Le processus de construction identitaire se présente sous l’angle de deux processus actifs : l’identification et l’identisation (2001). D’une part, se trouvent les

enseignants et la profession et, d'autre part, l'enseignant comme personne avec ses valeurs, ses aspirations, ses buts, etc. Le processus d’identisation va de la personne vers l’identité collective, aidé des compromis nécessaires. Cependant, si survient une rupture lors du processus d’identisation, le sentiment d’autonomie s'en trouve renforcé. L’identification, quant à elle, va de l’identité collective et de la profession vers la personne. S’il y a continuité dans le processus d’identification, les enseignantes font des compromis et travaillent en coopération. Cependant, si le processus d’identification est interrompu, le sentiment d’appartenance au groupe est amoindri, laissant ainsi moins d'espace aux valeurs collectives de la profession. Le «nous» et le «je» cherchent ainsi leur équilibre à travers la dynamique du processus; la représentation de «soi» comme «enseignant» dépend de cet équilibre (Gohier, Anadon et al., 2001).

2.3.4 En crise identitaire

Dans le contexte d'une crise identitaire, il semble que les nouvelles enseignantes (surtout celles pour qui l'insertion et la rétention dans le métier présentent des difficultés)

pourraient vivre un malaise au niveau de l’équilibre dans la représentation de soi face à la représentation des enseignants et de la profession. La disposition au changement dont font preuve les nouvelles enseignantes (Fournier, 2006; Rayou et Van Zanten, 2004; Gohier, Anadón et al., 2001) complique le défi d’intégration de l’identité professionnelle à l’identité globale de la personne (2001). Ceci dit, la personne qu’est l’enseignante porte en elle des valeurs personnelles qui, selon le modèle de construction identitaire (2001), doivent être intégrées à l’ensemble de la profession et aux valeurs que véhicule cette dernière. Ce n’est pas sans rappeler le concept de style et de genre professionnel défendu par Clot (1999).

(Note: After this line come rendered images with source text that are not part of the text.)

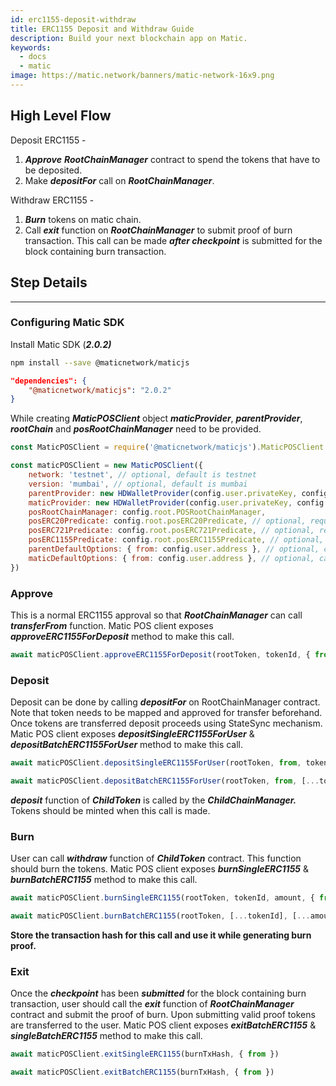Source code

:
 ```yaml
---
id: erc1155-deposit-withdraw
title: ERC1155 Deposit and Withdraw Guide
description: Build your next blockchain app on Matic.
keywords:
  - docs
  - matic
image: https://matic.network/banners/matic-network-16x9.png 
---
```

## High Level Flow

Deposit ERC1155 -

1. ***Approve*** ***RootChainManager*** contract to spend the tokens that have to be deposited.
2. Make ***depositFor*** call on ***RootChainManager***.

Withdraw ERC1155 -

1. ***Burn*** tokens on matic chain.
2. Call ***exit*** function on ***RootChainManager*** to submit proof of burn transaction. This call can be made ***after checkpoint*** is submitted for the block containing burn transaction.

## Step Details

---

### Configuring Matic SDK

Install Matic SDK (***2.0.2)***

```bash
npm install --save @maticnetwork/maticjs
```

```json
"dependencies": {
    "@maticnetwork/maticjs": "2.0.2"
}
```

While creating ***MaticPOSClient*** object ***maticProvider***, ***parentProvider***, ***rootChain*** and ***posRootChainManager*** need to be provided.

```jsx
const MaticPOSClient = require('@maticnetwork/maticjs').MaticPOSClient

const maticPOSClient = new MaticPOSClient({
    network: 'testnet', // optional, default is testnet
    version: 'mumbai', // optional, default is mumbai
    parentProvider: new HDWalletProvider(config.user.privateKey, config.root.RPC),
    maticProvider: new HDWalletProvider(config.user.privateKey, config.child.RPC),
    posRootChainManager: config.root.POSRootChainManager,
    posERC20Predicate: config.root.posERC20Predicate, // optional, required only if working with ERC20 tokens
    posERC721Predicate: config.root.posERC721Predicate, // optional, required only if working with ERC721 tokens
    posERC1155Predicate: config.root.posERC1155Predicate, // optional, required only if working with ERC71155 tokens
    parentDefaultOptions: { from: config.user.address }, // optional, can also be sent as last param while sending tx
    maticDefaultOptions: { from: config.user.address }, // optional, can also be sent as last param while sending tx
})
```

### Approve

This is a normal ERC1155 approval so that  ***RootChainManager*** can call ***transferFrom*** function. Matic POS client exposes ***approveERC1155ForDeposit*** method to make this call.

```jsx
await maticPOSClient.approveERC1155ForDeposit(rootToken, tokenId, { from })
```

### Deposit

Deposit can be done by calling ***depositFor*** on RootChainManager contract. Note that token needs to be mapped and approved for transfer beforehand. Once tokens are transferred deposit proceeds using StateSync mechanism. Matic POS client exposes ***depositSingleERC1155ForUser*** & ***depositBatchERC1155ForUser*** method to make this call.

```jsx
await maticPOSClient.depositSingleERC1155ForUser(rootToken, from, tokenId, amount, { from, gasPrice: '10000000000' })
```

```jsx
await maticPOSClient.depositBatchERC1155ForUser(rootToken, from, [...tokenId], [...amount], { from, gasPrice: '10000000000' })
```

***deposit*** function of ***ChildToken*** is called by the ***ChildChainManager.*** Tokens should be minted when this call is made.

### Burn

User can call ***withdraw*** function of ***ChildToken*** contract. This function should burn the tokens. Matic POS client exposes ***burnSingleERC1155*** & ***burnBatchERC1155*** method to make this call.

```jsx
await maticPOSClient.burnSingleERC1155(rootToken, tokenId, amount, { from, gasPrice: '10000000000' })
```

```jsx
await maticPOSClient.burnBatchERC1155(rootToken, [...tokenId], [...amount], { from, gasPrice: '10000000000' })
```

**Store the transaction hash for this call and use it while generating burn proof.**

### Exit

Once the ***checkpoint*** has been ***submitted*** for the block containing burn transaction, user should call the ***exit*** function of ***RootChainManager*** contract and submit the proof of burn. Upon submitting valid proof tokens are transferred to the user. Matic POS client exposes ***exitBatchERC1155*** & ***singleBatchERC1155***  method to make this call.

```jsx
await maticPOSClient.exitSingleERC1155(burnTxHash, { from })
```

```jsx
await maticPOSClient.exitBatchERC1155(burnTxHash, { from })
```
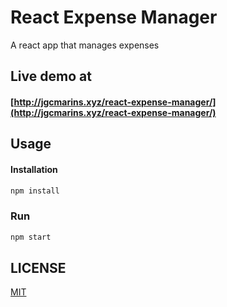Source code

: # React Expense Manager
A react app that manages expenses

## Live demo at
#### [http://jgcmarins.xyz/react-expense-manager/](http://jgcmarins.xyz/react-expense-manager/)

## Usage
#### Installation
```bash
npm install
```

### Run
```bash
npm start
```

## LICENSE
[MIT](https://github.com/jgcmarins/react-expense-manager/blob/master/LICENSE)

Il est d'ailleurs intéressant de faire le rapprochement entre ce modèle de construction identitaire et le concept de « temporaire » et de non définitif ou d’impermanence présent dans la thèse postmoderne. L'état identitaire dont il est question dans le modèle de construction identitaire n'est pas définitif et peu être amené à se renouveler au fil des étapes de la vie professionnelle et, il est important de le souligner, personnelle. À cet égard, le modèle de construction identitaire proposé par Gohier, Anadón et al. (2001) présente l'état identitaire de l'enseignante en deux processus actifs distincts : l'identification et l'identisation. Cette dualité conforte notre position quant à l'importance de tenir compte des valeurs tant professionnelles que personnelles.